Among the entries below, count the lines containing the string "pdosection". Only the count is needed.
Start of INPUT DATA
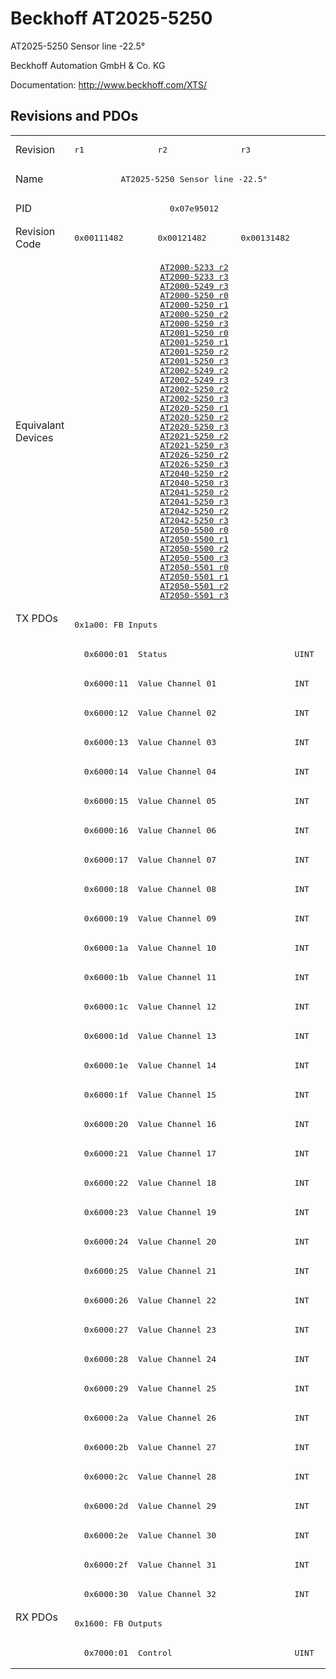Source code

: # Beckhoff AT2025-5250

AT2025-5250 Sensor line -22.5°

Beckhoff Automation GmbH & Co. KG

Documentation: <a href="http://www.beckhoff.com/XTS/">http://www.beckhoff.com/XTS/</a>

## Revisions and PDOs
<table>
<tr >
<td class="first">Revision</td>
<td ><pre>r1</pre></td>
<td ><pre>r2</pre></td>
<td ><pre>r3</pre></td>
</tr>
<tr >
<td class="first">Name</td>
<td  colspan=3 align="center"><pre>AT2025-5250 Sensor line -22.5°</pre></td>
</tr>
<tr >
<td class="first">PID</td>
<td  colspan=3 align="center"><pre>0x07e95012</pre></td>
</tr>
<tr >
<td class="first">Revision Code</td>
<td ><pre>0x00111482</pre></td>
<td ><pre>0x00121482</pre></td>
<td ><pre>0x00131482</pre></td>
</tr>
<tr >
<td class="first">Equivalant Devices</td>
<td  colspan=3 align="center"><pre><a href="AT2000-5233">AT2000-5233 r2</a><br/><a href="AT2000-5233">AT2000-5233 r3</a><br/><a href="AT2000-5249">AT2000-5249 r3</a><br/><a href="AT2000-5250">AT2000-5250 r0</a><br/><a href="AT2000-5250">AT2000-5250 r1</a><br/><a href="AT2000-5250">AT2000-5250 r2</a><br/><a href="AT2000-5250">AT2000-5250 r3</a><br/><a href="AT2001-5250">AT2001-5250 r0</a><br/><a href="AT2001-5250">AT2001-5250 r1</a><br/><a href="AT2001-5250">AT2001-5250 r2</a><br/><a href="AT2001-5250">AT2001-5250 r3</a><br/><a href="AT2002-5249">AT2002-5249 r2</a><br/><a href="AT2002-5249">AT2002-5249 r3</a><br/><a href="AT2002-5250">AT2002-5250 r2</a><br/><a href="AT2002-5250">AT2002-5250 r3</a><br/><a href="AT2020-5250">AT2020-5250 r1</a><br/><a href="AT2020-5250">AT2020-5250 r2</a><br/><a href="AT2020-5250">AT2020-5250 r3</a><br/><a href="AT2021-5250">AT2021-5250 r2</a><br/><a href="AT2021-5250">AT2021-5250 r3</a><br/><a href="AT2026-5250">AT2026-5250 r2</a><br/><a href="AT2026-5250">AT2026-5250 r3</a><br/><a href="AT2040-5250">AT2040-5250 r2</a><br/><a href="AT2040-5250">AT2040-5250 r3</a><br/><a href="AT2041-5250">AT2041-5250 r2</a><br/><a href="AT2041-5250">AT2041-5250 r3</a><br/><a href="AT2042-5250">AT2042-5250 r2</a><br/><a href="AT2042-5250">AT2042-5250 r3</a><br/><a href="AT2050-5500">AT2050-5500 r0</a><br/><a href="AT2050-5500">AT2050-5500 r1</a><br/><a href="AT2050-5500">AT2050-5500 r2</a><br/><a href="AT2050-5500">AT2050-5500 r3</a><br/><a href="AT2050-5501">AT2050-5501 r0</a><br/><a href="AT2050-5501">AT2050-5501 r1</a><br/><a href="AT2050-5501">AT2050-5501 r2</a><br/><a href="AT2050-5501">AT2050-5501 r3</a></pre></td>
</tr>
<tr class="txpdo pdosection">
<td class="first" rowspan=34 valign=top>TX PDOs</td>
<td colspan=3 align="left"><pre>0x1a00: FB Inputs</pre></td>
<td></td>
</tr>
<tr class="txpdo">
<td  colspan=3 align="left"><pre>  0x6000:01  Status                          UINT</pre></td>
</tr>
<tr class="txpdo">
<td  colspan=3 align="left"><pre>  0x6000:11  Value Channel 01                INT</pre></td>
</tr>
<tr class="txpdo">
<td  colspan=3 align="left"><pre>  0x6000:12  Value Channel 02                INT</pre></td>
</tr>
<tr class="txpdo">
<td  colspan=3 align="left"><pre>  0x6000:13  Value Channel 03                INT</pre></td>
</tr>
<tr class="txpdo">
<td  colspan=3 align="left"><pre>  0x6000:14  Value Channel 04                INT</pre></td>
</tr>
<tr class="txpdo">
<td  colspan=3 align="left"><pre>  0x6000:15  Value Channel 05                INT</pre></td>
</tr>
<tr class="txpdo">
<td  colspan=3 align="left"><pre>  0x6000:16  Value Channel 06                INT</pre></td>
</tr>
<tr class="txpdo">
<td  colspan=3 align="left"><pre>  0x6000:17  Value Channel 07                INT</pre></td>
</tr>
<tr class="txpdo">
<td  colspan=3 align="left"><pre>  0x6000:18  Value Channel 08                INT</pre></td>
</tr>
<tr class="txpdo">
<td  colspan=3 align="left"><pre>  0x6000:19  Value Channel 09                INT</pre></td>
</tr>
<tr class="txpdo">
<td  colspan=3 align="left"><pre>  0x6000:1a  Value Channel 10                INT</pre></td>
</tr>
<tr class="txpdo">
<td  colspan=3 align="left"><pre>  0x6000:1b  Value Channel 11                INT</pre></td>
</tr>
<tr class="txpdo">
<td  colspan=3 align="left"><pre>  0x6000:1c  Value Channel 12                INT</pre></td>
</tr>
<tr class="txpdo">
<td  colspan=3 align="left"><pre>  0x6000:1d  Value Channel 13                INT</pre></td>
</tr>
<tr class="txpdo">
<td  colspan=3 align="left"><pre>  0x6000:1e  Value Channel 14                INT</pre></td>
</tr>
<tr class="txpdo">
<td  colspan=3 align="left"><pre>  0x6000:1f  Value Channel 15                INT</pre></td>
</tr>
<tr class="txpdo">
<td  colspan=3 align="left"><pre>  0x6000:20  Value Channel 16                INT</pre></td>
</tr>
<tr class="txpdo">
<td  colspan=3 align="left"><pre>  0x6000:21  Value Channel 17                INT</pre></td>
</tr>
<tr class="txpdo">
<td  colspan=3 align="left"><pre>  0x6000:22  Value Channel 18                INT</pre></td>
</tr>
<tr class="txpdo">
<td  colspan=3 align="left"><pre>  0x6000:23  Value Channel 19                INT</pre></td>
</tr>
<tr class="txpdo">
<td  colspan=3 align="left"><pre>  0x6000:24  Value Channel 20                INT</pre></td>
</tr>
<tr class="txpdo">
<td  colspan=3 align="left"><pre>  0x6000:25  Value Channel 21                INT</pre></td>
</tr>
<tr class="txpdo">
<td  colspan=3 align="left"><pre>  0x6000:26  Value Channel 22                INT</pre></td>
</tr>
<tr class="txpdo">
<td  colspan=3 align="left"><pre>  0x6000:27  Value Channel 23                INT</pre></td>
</tr>
<tr class="txpdo">
<td  colspan=3 align="left"><pre>  0x6000:28  Value Channel 24                INT</pre></td>
</tr>
<tr class="txpdo">
<td  colspan=3 align="left"><pre>  0x6000:29  Value Channel 25                INT</pre></td>
</tr>
<tr class="txpdo">
<td  colspan=3 align="left"><pre>  0x6000:2a  Value Channel 26                INT</pre></td>
</tr>
<tr class="txpdo">
<td  colspan=3 align="left"><pre>  0x6000:2b  Value Channel 27                INT</pre></td>
</tr>
<tr class="txpdo">
<td  colspan=3 align="left"><pre>  0x6000:2c  Value Channel 28                INT</pre></td>
</tr>
<tr class="txpdo">
<td  colspan=3 align="left"><pre>  0x6000:2d  Value Channel 29                INT</pre></td>
</tr>
<tr class="txpdo">
<td  colspan=3 align="left"><pre>  0x6000:2e  Value Channel 30                INT</pre></td>
</tr>
<tr class="txpdo">
<td  colspan=3 align="left"><pre>  0x6000:2f  Value Channel 31                INT</pre></td>
</tr>
<tr class="txpdo">
<td  colspan=3 align="left"><pre>  0x6000:30  Value Channel 32                INT</pre></td>
</tr>
<tr class="rxpdo pdosection">
<td class="first" rowspan=2 valign=top>RX PDOs</td>
<td colspan=3 align="left"><pre>0x1600: FB Outputs</pre></td>
<td></td>
</tr>
<tr class="rxpdo">
<td  colspan=3 align="left"><pre>  0x7000:01  Control                         UINT</pre></td>
</tr>
</table>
End of INPUT DATA
◆ TASK ANSWER
2